Task data:
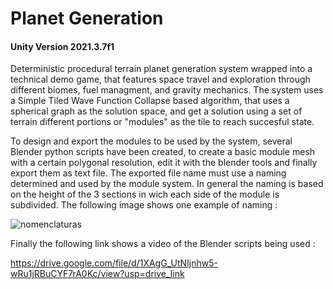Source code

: # Planet Generation
#### Unity Version 2021.3.7f1

Deterministic procedural terrain planet generation system wrapped into a technical demo game, that features space travel and exploration through different biomes, fuel managment, and gravity mechanics. The system uses a Simple Tiled Wave Function Collapse based algorithm, that uses a spherical graph as the solution space, and get a solution using a set of terrain different portions or "modules" as the tile to reach succesful state. 

To design and export the modules to be used by the system, several Blender python scripts have been created, to create a basic module mesh with a certain polygonal resolution, edit it with the blender tools and finally export them as text file. The exported file name must use a naming determined and used by the module system. In general the naming is based on the height of the 3 sections in wich each side of the module is subdivided. The following image shows one example of naming : 

![nomenclaturas](https://github.com/user-attachments/assets/9b57c51c-4a64-4aff-a178-3559775d032a)

Finally the following link shows a video of the Blender scripts being used : 

https://drive.google.com/file/d/1XAgG_UtNIjnhw5-wRu1jRBuCYF7rA0Kc/view?usp=drive_link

Directions: Taking the line with "To design and" as the first, copy every line through the end of the entries above exactly, with no others.

Exercise response:
To design and export the modules to be used by the system, several Blender python scripts have been created, to create a basic module mesh with a certain polygonal resolution, edit it with the blender tools and finally export them as text file. The exported file name must use a naming determined and used by the module system. In general the naming is based on the height of the 3 sections in wich each side of the module is subdivided. The following image shows one example of naming : 

![nomenclaturas](https://github.com/user-attachments/assets/9b57c51c-4a64-4aff-a178-3559775d032a)

Finally the following link shows a video of the Blender scripts being used : 

https://drive.google.com/file/d/1XAgG_UtNIjnhw5-wRu1jRBuCYF7rA0Kc/view?usp=drive_link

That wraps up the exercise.